The colleague pointed out that the source was using
the precise phraseology used by Dr Kelly in his discussions with
colleagues in recent months. Dr Kelly realised that the game was up.
He needed to come clean.
He appears to have decided on a strategy of damage
limitation. He would admit being the source for some of the
information but not all of it. The 45-minute claim was the damaging
detail. His knowledge of it came from secret intelligence, and he
might be charged under the Official Secrets Act.
The career he loved would be over, and what of his
pension? He was a year away from retirement. He had at all costs to
limit the damage.
Dr Kelly wrote to his immediate boss, the head of the
MoD's Proliferation and Arms Control Secretariat, and explained that
he thought he might have been the source of some, but crucially not
all, of the Gilligan story.
For several days, there was confusion over what to
do. Dr Kelly spoke to journalists all the time, and the MoD allowed
him to do so. On the face of it, he had done nothing more than he
had always been allowed to do previously.
Dr Kelly was also due to go to Iraq at the weekend as
a key adviser on the Iraq Survey Group that was hunting for evidence
of Saddam's programme of weapons of mass destruction.
But he reckoned without Mr
Campbell's determination to force the BBC to apologise. When Mr
Hoon was finally told on Thursday July 3, the civil servants were
ordered to take action. The following day, Dr Kelly was interviewed
by his boss, the MoD director of personnel, Richard Hatfield.

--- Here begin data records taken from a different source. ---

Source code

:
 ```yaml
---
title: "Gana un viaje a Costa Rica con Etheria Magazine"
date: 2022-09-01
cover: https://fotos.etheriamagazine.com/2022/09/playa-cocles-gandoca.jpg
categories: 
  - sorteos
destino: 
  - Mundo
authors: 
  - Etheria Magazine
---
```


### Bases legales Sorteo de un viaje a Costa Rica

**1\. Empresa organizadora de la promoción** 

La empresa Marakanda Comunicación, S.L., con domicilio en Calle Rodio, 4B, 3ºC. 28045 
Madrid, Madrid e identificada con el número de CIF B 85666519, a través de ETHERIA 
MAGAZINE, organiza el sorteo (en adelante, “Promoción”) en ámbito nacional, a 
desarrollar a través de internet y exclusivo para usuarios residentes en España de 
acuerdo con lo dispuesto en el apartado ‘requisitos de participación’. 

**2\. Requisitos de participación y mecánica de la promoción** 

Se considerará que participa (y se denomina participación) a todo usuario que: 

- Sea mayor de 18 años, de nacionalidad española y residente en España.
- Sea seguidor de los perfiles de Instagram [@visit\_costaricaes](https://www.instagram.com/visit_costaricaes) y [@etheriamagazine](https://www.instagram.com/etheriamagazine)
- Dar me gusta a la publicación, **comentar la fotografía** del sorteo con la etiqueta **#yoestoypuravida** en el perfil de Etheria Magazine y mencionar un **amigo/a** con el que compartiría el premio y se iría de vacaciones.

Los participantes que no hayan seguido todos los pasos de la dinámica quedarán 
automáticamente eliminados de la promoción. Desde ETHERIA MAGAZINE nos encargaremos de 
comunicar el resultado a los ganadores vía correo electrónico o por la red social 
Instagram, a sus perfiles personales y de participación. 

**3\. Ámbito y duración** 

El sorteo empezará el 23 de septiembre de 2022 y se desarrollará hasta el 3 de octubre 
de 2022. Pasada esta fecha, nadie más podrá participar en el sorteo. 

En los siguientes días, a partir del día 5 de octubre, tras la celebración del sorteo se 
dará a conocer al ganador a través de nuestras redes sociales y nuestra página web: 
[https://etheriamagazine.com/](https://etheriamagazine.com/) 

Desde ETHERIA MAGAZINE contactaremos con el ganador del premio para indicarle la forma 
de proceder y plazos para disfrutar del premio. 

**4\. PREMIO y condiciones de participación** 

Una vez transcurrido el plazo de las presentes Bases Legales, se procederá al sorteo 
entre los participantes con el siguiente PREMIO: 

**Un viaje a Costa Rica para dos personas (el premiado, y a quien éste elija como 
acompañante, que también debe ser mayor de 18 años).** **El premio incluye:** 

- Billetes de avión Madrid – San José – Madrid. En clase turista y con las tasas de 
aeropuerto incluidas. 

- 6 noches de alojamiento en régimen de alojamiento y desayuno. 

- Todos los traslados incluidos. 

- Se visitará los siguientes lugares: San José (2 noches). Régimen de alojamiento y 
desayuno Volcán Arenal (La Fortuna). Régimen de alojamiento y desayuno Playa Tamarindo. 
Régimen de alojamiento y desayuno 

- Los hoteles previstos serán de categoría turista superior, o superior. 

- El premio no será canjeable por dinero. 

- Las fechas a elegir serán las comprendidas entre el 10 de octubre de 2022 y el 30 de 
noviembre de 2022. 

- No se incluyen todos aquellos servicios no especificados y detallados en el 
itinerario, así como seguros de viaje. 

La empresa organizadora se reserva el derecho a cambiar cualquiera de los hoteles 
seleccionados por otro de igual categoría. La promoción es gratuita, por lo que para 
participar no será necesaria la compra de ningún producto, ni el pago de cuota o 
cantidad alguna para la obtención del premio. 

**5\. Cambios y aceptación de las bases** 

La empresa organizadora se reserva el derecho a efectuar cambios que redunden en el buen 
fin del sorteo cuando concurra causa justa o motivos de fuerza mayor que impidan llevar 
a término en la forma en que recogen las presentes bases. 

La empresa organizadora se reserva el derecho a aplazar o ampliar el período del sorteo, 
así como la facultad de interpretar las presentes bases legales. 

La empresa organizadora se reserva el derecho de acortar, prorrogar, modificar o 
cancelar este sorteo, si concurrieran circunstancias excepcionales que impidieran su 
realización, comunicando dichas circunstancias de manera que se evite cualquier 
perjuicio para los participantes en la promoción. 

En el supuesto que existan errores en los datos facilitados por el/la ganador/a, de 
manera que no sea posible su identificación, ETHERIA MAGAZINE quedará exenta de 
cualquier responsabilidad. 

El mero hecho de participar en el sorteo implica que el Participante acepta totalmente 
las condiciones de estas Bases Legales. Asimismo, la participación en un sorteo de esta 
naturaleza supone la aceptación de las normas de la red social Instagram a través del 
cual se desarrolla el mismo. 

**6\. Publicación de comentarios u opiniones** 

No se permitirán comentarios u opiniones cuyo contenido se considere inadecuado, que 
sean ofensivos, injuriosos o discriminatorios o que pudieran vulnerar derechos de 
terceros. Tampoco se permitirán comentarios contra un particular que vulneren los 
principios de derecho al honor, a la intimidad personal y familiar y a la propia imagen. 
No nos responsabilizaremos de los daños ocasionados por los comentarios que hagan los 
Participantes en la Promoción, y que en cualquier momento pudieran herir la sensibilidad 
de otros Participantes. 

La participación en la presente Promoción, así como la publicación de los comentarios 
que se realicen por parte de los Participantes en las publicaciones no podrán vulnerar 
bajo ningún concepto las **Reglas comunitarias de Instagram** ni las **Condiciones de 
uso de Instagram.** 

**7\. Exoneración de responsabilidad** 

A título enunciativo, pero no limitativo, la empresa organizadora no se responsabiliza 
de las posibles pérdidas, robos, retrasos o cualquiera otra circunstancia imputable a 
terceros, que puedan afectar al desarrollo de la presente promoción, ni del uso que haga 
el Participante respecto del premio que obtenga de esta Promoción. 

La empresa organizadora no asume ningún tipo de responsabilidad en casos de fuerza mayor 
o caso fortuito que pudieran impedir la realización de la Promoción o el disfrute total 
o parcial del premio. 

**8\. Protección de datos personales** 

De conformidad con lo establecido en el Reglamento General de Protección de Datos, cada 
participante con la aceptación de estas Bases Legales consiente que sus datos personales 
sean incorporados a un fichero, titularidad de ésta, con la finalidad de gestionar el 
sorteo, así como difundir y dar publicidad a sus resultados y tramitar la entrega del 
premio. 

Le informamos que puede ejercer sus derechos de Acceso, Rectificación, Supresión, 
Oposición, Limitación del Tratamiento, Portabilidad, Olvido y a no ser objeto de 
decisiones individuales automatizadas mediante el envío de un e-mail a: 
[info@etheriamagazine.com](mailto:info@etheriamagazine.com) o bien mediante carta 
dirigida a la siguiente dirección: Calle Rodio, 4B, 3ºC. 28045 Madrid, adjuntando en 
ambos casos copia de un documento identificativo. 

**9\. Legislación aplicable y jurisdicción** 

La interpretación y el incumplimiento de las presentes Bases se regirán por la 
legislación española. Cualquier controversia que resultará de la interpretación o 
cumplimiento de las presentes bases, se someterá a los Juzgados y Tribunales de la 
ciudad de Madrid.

What was said is not clear, but we do know that, in
the MoD's own words, Dr Kelly was told to go away for the weekend
and "think over his options".
He spent the weekend with his wife at their home in
Southmoor, Oxfordshire, and on Monday July 7 he returned to more
questioning, just as the foreign affairs committee was clearing Mr
Campbell.
At this point, Dr Kelly had agreed to appear before
the Commons intelligence and security committee to discuss his
meeting with Gilligan. The meeting would be in camera and Dr Kelly
was promised - again in the MoD's own words - that it would be "in
complete confidence".
Sir Kevin Tebbit, the MoD's most senior civil
servant, told Mr Hoon that Dr Kelly had been promised that he would
remain anonymous.
But a number of sources have told The Telegraph and
other newspapers that Mr
Hoon refused to accept that as an option - an allegation the MoD
has yet to deny. That afternoon, there was a high-level strategy
meeting, presided over by Mr Hoon and including Sir Kevin and a
number of other senior MoD officials including Mr Hatfield and Pam
Teare, the MoD's director of news, at which the official policy was
decided.
The MoD would issue a statement citing an anonymous
official who had come forward to say he believed he was Gilligan's
source for some of his report, the implication being that the rest
was made up. It would not release Dr Kelly's name but if any
journalist came to it with the name it would confirm it.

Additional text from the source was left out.